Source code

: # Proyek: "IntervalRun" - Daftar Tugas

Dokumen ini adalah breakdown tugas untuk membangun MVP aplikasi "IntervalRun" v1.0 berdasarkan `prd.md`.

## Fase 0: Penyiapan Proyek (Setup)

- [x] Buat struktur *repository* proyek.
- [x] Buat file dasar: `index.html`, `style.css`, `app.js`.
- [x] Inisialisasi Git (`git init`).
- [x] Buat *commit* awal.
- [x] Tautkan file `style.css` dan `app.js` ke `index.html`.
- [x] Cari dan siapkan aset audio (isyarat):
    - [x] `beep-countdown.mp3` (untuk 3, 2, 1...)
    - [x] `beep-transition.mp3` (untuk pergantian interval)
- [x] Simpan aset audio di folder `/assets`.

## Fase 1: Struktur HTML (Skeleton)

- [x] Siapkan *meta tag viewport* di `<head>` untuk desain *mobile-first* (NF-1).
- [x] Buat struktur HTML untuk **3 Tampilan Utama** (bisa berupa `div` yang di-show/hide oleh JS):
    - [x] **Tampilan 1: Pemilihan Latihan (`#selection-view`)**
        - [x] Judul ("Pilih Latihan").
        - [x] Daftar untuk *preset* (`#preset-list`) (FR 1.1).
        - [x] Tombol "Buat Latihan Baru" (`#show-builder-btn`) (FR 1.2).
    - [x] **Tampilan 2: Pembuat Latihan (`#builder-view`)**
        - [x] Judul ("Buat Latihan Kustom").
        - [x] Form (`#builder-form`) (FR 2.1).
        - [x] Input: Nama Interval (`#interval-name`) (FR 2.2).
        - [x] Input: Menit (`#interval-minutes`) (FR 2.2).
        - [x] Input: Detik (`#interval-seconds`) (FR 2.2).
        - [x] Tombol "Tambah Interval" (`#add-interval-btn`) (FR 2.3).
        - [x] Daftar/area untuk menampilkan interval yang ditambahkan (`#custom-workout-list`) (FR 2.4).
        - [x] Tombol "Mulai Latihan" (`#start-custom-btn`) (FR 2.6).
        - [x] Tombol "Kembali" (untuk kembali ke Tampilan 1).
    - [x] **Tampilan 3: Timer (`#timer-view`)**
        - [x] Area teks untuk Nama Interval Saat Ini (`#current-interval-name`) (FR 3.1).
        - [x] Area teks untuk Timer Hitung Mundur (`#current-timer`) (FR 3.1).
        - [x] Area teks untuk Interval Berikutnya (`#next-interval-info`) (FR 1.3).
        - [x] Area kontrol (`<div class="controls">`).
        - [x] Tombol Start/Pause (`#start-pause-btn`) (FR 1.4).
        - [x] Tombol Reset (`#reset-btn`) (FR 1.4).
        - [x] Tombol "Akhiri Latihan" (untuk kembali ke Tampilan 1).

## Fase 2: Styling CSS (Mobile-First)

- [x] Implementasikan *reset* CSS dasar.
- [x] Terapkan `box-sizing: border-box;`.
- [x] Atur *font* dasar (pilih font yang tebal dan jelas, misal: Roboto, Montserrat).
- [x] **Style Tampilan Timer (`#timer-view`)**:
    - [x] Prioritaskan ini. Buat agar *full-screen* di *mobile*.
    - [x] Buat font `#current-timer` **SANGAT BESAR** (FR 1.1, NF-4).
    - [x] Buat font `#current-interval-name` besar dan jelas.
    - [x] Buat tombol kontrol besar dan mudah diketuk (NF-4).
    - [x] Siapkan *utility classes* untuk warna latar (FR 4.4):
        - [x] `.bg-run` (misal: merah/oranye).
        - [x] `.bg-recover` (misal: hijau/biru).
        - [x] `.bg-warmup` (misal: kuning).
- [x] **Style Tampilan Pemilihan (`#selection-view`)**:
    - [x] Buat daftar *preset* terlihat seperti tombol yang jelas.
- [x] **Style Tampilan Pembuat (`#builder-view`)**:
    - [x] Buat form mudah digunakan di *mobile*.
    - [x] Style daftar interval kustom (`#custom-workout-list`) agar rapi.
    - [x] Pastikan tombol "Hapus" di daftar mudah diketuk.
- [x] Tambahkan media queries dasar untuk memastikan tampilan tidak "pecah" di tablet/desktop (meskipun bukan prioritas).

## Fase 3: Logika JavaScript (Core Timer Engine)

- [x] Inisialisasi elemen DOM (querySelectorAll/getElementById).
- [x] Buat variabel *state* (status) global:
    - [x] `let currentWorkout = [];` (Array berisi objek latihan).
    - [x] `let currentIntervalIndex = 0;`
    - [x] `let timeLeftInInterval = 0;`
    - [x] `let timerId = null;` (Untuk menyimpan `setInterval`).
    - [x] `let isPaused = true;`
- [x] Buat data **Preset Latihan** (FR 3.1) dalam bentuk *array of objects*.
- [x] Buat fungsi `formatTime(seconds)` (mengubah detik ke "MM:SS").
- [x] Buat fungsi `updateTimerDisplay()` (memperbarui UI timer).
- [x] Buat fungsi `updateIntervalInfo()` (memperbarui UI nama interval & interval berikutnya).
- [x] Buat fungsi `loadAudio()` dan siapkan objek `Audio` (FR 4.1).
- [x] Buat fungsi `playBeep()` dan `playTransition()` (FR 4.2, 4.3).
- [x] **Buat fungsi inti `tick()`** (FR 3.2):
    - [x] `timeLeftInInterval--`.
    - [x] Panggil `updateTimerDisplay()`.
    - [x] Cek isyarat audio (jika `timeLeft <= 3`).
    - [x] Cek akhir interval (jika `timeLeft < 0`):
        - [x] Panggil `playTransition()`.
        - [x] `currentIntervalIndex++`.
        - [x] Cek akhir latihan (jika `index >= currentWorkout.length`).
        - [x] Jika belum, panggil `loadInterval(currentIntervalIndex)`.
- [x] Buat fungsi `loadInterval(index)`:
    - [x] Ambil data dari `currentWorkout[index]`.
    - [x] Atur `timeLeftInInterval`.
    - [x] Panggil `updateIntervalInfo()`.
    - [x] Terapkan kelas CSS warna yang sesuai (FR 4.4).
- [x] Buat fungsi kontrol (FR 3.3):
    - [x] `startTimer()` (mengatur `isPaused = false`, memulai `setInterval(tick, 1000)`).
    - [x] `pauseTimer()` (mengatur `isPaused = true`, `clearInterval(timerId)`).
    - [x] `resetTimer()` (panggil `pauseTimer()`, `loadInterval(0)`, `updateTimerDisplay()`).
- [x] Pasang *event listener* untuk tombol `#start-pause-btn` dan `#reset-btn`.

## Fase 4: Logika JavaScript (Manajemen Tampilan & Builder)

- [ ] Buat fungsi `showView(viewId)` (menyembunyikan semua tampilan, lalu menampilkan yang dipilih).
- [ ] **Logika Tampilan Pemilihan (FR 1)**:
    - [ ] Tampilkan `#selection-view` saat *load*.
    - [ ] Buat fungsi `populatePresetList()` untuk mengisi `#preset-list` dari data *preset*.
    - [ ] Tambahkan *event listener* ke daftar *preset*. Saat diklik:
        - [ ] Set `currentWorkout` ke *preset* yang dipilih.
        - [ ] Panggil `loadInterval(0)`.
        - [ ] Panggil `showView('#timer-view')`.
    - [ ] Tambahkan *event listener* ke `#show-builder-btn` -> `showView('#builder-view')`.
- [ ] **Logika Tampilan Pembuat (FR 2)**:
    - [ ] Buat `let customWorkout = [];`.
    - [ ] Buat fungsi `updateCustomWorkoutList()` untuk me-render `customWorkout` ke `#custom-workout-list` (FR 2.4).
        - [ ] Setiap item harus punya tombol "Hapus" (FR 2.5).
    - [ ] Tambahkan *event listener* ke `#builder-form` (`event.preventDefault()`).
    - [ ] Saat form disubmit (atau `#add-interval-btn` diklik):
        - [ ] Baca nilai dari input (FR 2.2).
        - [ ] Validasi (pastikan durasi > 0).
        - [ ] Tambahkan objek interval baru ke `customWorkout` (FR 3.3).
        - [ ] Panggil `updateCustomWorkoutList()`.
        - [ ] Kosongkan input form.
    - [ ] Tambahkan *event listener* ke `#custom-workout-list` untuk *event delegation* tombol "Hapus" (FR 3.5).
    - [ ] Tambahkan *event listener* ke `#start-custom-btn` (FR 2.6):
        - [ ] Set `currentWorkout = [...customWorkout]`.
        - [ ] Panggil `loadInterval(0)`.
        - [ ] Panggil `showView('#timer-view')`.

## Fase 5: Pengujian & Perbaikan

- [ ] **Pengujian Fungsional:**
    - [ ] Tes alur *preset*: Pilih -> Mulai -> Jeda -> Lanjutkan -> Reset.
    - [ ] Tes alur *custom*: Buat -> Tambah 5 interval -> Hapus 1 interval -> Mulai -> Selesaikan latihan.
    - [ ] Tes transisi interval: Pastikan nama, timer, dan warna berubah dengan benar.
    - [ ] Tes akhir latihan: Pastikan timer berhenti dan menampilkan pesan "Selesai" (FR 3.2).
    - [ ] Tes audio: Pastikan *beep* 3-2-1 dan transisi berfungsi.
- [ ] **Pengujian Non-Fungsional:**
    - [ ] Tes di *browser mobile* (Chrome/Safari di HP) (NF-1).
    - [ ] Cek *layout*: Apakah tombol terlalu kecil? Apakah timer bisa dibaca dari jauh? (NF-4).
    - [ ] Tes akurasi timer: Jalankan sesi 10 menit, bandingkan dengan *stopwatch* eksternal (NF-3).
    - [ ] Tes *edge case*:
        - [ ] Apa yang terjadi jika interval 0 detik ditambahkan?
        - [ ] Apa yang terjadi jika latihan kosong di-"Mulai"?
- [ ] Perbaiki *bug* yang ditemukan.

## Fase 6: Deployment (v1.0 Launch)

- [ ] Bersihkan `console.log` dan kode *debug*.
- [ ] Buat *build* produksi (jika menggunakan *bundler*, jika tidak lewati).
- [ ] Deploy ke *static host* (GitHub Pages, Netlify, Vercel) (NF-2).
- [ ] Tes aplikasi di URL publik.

• WHAT YOU NEED TO DO: Go through the material above, and wherever a line contains the string "memperbarui", return it.

• EXERCISE ANSWER:
- [x] Buat fungsi `updateTimerDisplay()` (memperbarui UI timer).
- [x] Buat fungsi `updateIntervalInfo()` (memperbarui UI nama interval & interval berikutnya).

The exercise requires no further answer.